### Stored data
+ + + + + + +

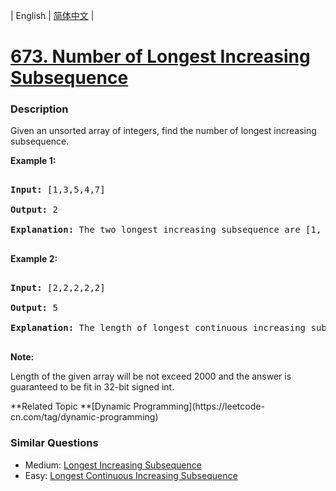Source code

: | English | [简体中文](README.md) |

# [673. Number of Longest Increasing Subsequence](https://leetcode-cn.com/problems/number-of-longest-increasing-subsequence)
 ### Description
<p>
Given an unsorted array of integers, find the number of longest increasing subsequence.
</p>

<p><b>Example 1:</b><br />
<pre>
<b>Input:</b> [1,3,5,4,7]
<b>Output:</b> 2
<b>Explanation:</b> The two longest increasing subsequence are [1, 3, 4, 7] and [1, 3, 5, 7].
</pre>
</p>

<p><b>Example 2:</b><br />
<pre>
<b>Input:</b> [2,2,2,2,2]
<b>Output:</b> 5
<b>Explanation:</b> The length of longest continuous increasing subsequence is 1, and there are 5 subsequences' length is 1, so output 5.
</pre>
</p>

<p><b>Note:</b>
Length of the given array will be not exceed 2000 and the answer is guaranteed to be fit in 32-bit signed int.
</p>
**Related Topic	**[Dynamic Programming](https://leetcode-cn.com/tag/dynamic-programming) 

### Similar Questions
 - Medium:	[Longest Increasing Subsequence](https://leetcode-cn.com/problems/longest-increasing-subsequence) 
 - Easy:	[Longest Continuous Increasing Subsequence](https://leetcode-cn.com/problems/longest-continuous-increasing-subsequence) 
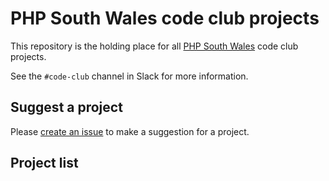 # PHP South Wales code club projects

This repository is the holding place for all [PHP South Wales][website] code club projects.

[website]: https://www.phpsouthwales.uk

See the `#code-club` channel in Slack for more information.

## Suggest a project

Please [create an issue][suggestion] to make a suggestion for a project.

[suggestion]: https://github.com/PHPSouthWales/code-club/issues/new

## Project list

+ + + + + + +

Report every line of the data above that contains the string "Explanation" by copying it in full.

### ANSWER TO THIS EXERCISE
<b>Explanation:</b> The two longest increasing subsequence are [1, 3, 4, 7] and [1, 3, 5, 7].
<b>Explanation:</b> The length of longest continuous increasing subsequence is 1, and there are 5 subsequences' length is 1, so output 5.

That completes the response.